Search code examples
rexportfilenamestmcorpus

Exporting textfiles from VCorpus including original file names in R


I'm quite new to R and currently working on a project for my studies (readability vs performance of annual reports). I've literally screened hundreds of posts but could not find a proper solution. So, I'm stuck and need you're help.

My goal is to tm roughly 1000 text documents and export the edited texts from the VCorpus into a folder, including the original file names.

So far I managed to import & do (some) text mining:

### folder of txt files    

dest <- ("C:\\Xpdf_pdftotext\\TestCorpus")

### create a Corpus in R

docs <- VCorpus(DirSource(dest))

### do some text mining of the txt-documents

for (j in seq(docs)) {
  docs[[j]] <- gsub("\\d", "", docs[[j]])
  docs[[j]] <- gsub("\\b[A-z]\\b{3}", "", docs[[j]])
  docs[[j]] <- gsub("\\t", "", docs[[j]])
}

Export each file in the Corpus with its original file names. works for 1 file, when assigning a new name:

writeLines(as.character(docs[1]), con="text1.txt")

I've found the command for the meta ID in a post, but I don't know how to include it in my code

docs[[1]]$meta$id

How can I efficiently export the edited textfiles from the VCorpus including their original file names?

Thanks for helping


Solution

  • Actually it is very simple.

    If you have a corpus loaded as you did, you can write the whole corpus to disk in one command with using writeCorpus. The meta tag id needs to be filled in, but in your case that is already done how you loaded the data.

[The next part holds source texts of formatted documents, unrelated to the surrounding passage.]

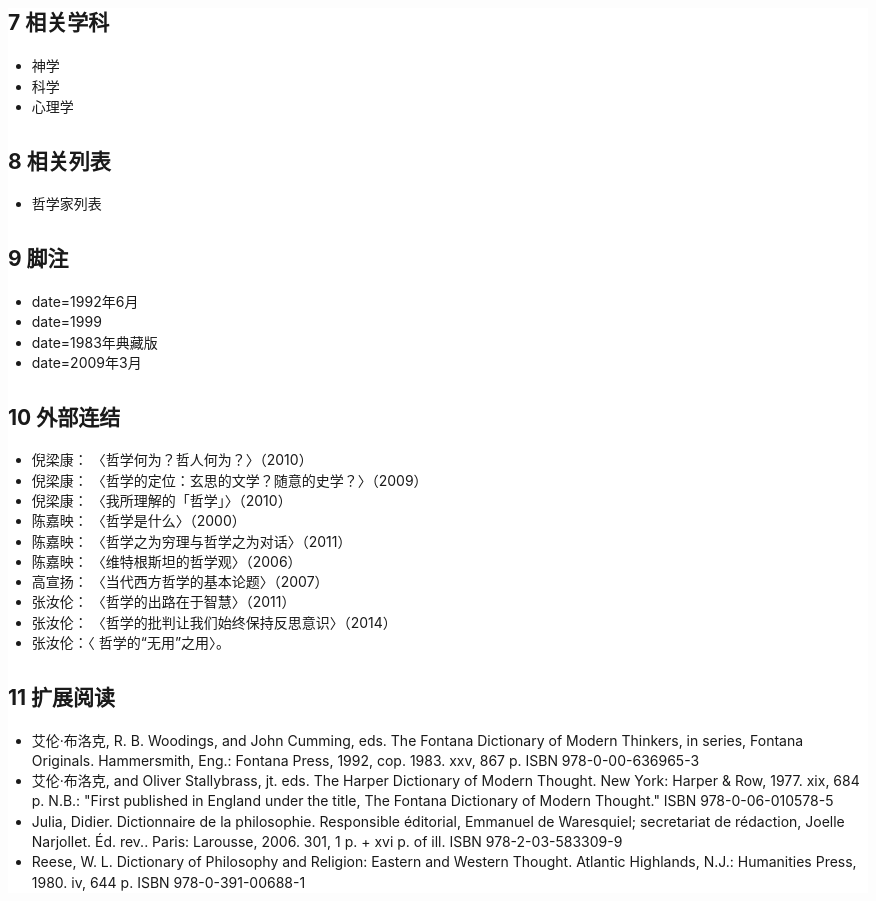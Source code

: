 

## 7 相关学科

* 神学
* 科学
* 心理学



## 8 相关列表

* 哲学家列表



## 9 脚注

* date=1992年6月
* date=1999
* date=1983年典藏版
* date=2009年3月



## 10 外部连结

* 倪梁康： 〈哲学何为？哲人何为？〉（2010）
* 倪梁康： 〈哲学的定位：玄思的文学？随意的史学？〉（2009）
* 倪梁康： 〈我所理解的「哲学」〉（2010）
* 陈嘉映： 〈哲学是什么〉（2000）
* 陈嘉映： 〈哲学之为穷理与哲学之为对话〉（2011）
* 陈嘉映： 〈维特根斯坦的哲学观〉（2006）
* 高宣扬： 〈当代西方哲学的基本论题〉（2007）
* 张汝伦： 〈哲学的出路在于智慧〉（2011）
* 张汝伦： 〈哲学的批判让我们始终保持反思意识〉（2014）
* 张汝伦：〈 哲学的“无用”之用〉。



## 11 扩展阅读

* 艾伦·布洛克, R. B. Woodings, and John Cumming, eds. The Fontana Dictionary of Modern Thinkers, in series, Fontana Originals. Hammersmith, Eng.: Fontana Press, 1992, cop. 1983. xxv, 867 p. ISBN 978-0-00-636965-3
* 艾伦·布洛克, and Oliver Stallybrass, jt. eds. The Harper Dictionary of Modern Thought. New York: Harper & Row, 1977. xix, 684 p. N.B.: "First published in England under the title, The Fontana Dictionary of Modern Thought." ISBN 978-0-06-010578-5
* Julia, Didier. Dictionnaire de la philosophie. Responsible éditorial, Emmanuel de Waresquiel; secretariat de rédaction, Joelle Narjollet. Éd. rev.. Paris: Larousse, 2006. 301, 1 p. + xvi p. of ill. ISBN 978-2-03-583309-9
* Reese, W. L. Dictionary of Philosophy and Religion: Eastern and Western Thought. Atlantic Highlands, N.J.: Humanities Press, 1980. iv, 644 p. ISBN 978-0-391-00688-1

    If we take the crude dataset as an example, the id's are already included:

    library(tm)
    data("crude")
    crude <- as.VCorpus(crude)
    # bit of textcleaning
    crude <- tm_map(crude, stripWhitespace)
    crude <- tm_map(crude, removePunctuation)
    crude <- tm_map(crude, content_transformer(tolower))
    crude <- tm_map(crude, removeWords, stopwords("english"))
    
    #write to disk in subfolder data
    writeCorpus(crude, path = "data/")
    
    # check files
    dir("data/")
    [1] "127.txt" "144.txt" "191.txt" "194.txt" "211.txt" "236.txt" "237.txt" "242.txt" "246.txt" "248.txt" "273.txt" "349.txt" "352.txt"
    [14] "353.txt" "368.txt" "489.txt" "502.txt" "543.txt" "704.txt" "708.txt"
    

    The files from the crude dataset are written to disk with the id's as filenames.